March 7 (UPI) — The European Commission’s weather service on Thursday said February 2024 was the hottest February on record.

The Copernicus Climate Change Service said February 2024 was 1.77 degrees Celsius warmer than the February average for the designated pre-industrial reference period of 1850-1900.

Average ERA5 surface air temperatures — short for the fifth generation of the European Center for Medium-Range Weather Forecasts Atmospheric Reanalysis — reached 56.37 degrees Fahrenheit, an increase of 0.12 degrees Celsius above the old record set in 2016.

February was also the ninth consecutive month to set heat records for that month of the year.

“February joins the long streak of records of the last few months,” Copernicus Director Carlo Buentempo said. “As remarkable as this might appear, it is not really surprising as the continuous warming of the climate system inevitably leads to new temperature extremes.”

Buentempo added that work must be done to address the causes of warming.

“The climate responds to the actual concentrations of greenhouse gases in the atmosphere so, unless we manage to stabilize those, we will inevitably face new global temperature records and their consequences,” he said.

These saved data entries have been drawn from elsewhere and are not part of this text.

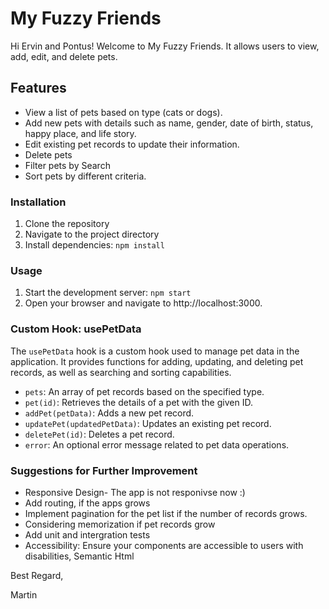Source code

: # My Fuzzy Friends

Hi Ervin and Pontus!
Welcome to My Fuzzy Friends. It allows users to view, add, edit, and delete pets.

## Features

- View a list of pets based on type (cats or dogs).
- Add new pets with details such as name, gender, date of birth, status, happy place, and life story.
- Edit existing pet records to update their information.
- Delete pets
- Filter pets by Search
- Sort pets by different criteria.

### Installation

1. Clone the repository
2. Navigate to the project directory
3. Install dependencies: `npm install`

### Usage

1. Start the development server: `npm start`
2. Open your browser and navigate to http://localhost:3000.

### Custom Hook: usePetData

The `usePetData` hook is a custom hook used to manage pet data in the application. It provides functions for adding, updating, and deleting pet records, as well as searching and sorting capabilities.

- `pets`: An array of pet records based on the specified type.
- `pet(id)`: Retrieves the details of a pet with the given ID.
- `addPet(petData)`: Adds a new pet record.
- `updatePet(updatedPetData)`: Updates an existing pet record.
- `deletePet(id)`: Deletes a pet record.
- `error`: An optional error message related to pet data operations.

### Suggestions for Further Improvement

- Responsive Design- The app is not responivse now :)
- Add routing, if the apps grows
- Implement pagination for the pet list if the number of records grows.
- Considering memorization if pet records grow
- Add unit and intergration tests
- Accessibility: Ensure your components are accessible to users with disabilities, Semantic Html

Best Regard,

Martin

Copernicus noted that while El Nino has continued to weaken in the equatorial Pacific, marine air temperatures remained unusually high.

In February, the average global sea surface temperature was 21.06 degrees Celsius, which marked the highest month on record.

It surpassed the previous record set in August 2023 at 20.98 degrees Celsius.

The weather service said the global average temperature for the past 12 months is the warmest on record, currently 0.68 degrees Celsius higher than the 1991-2020 average and 1.56 degrees Celsius warmer than the 1850-1900 pre-industrial average.

Temperatures remain above average in northern Siberia, central and northwest North America, most of South America, across Africa and western Australia, according to the Copernicus report.

Last month, Copernicus Climate Change Service reported that January’s average surface air temperature was 13.14 degrees Celsius, 0.70 higher than January from 1991-2000.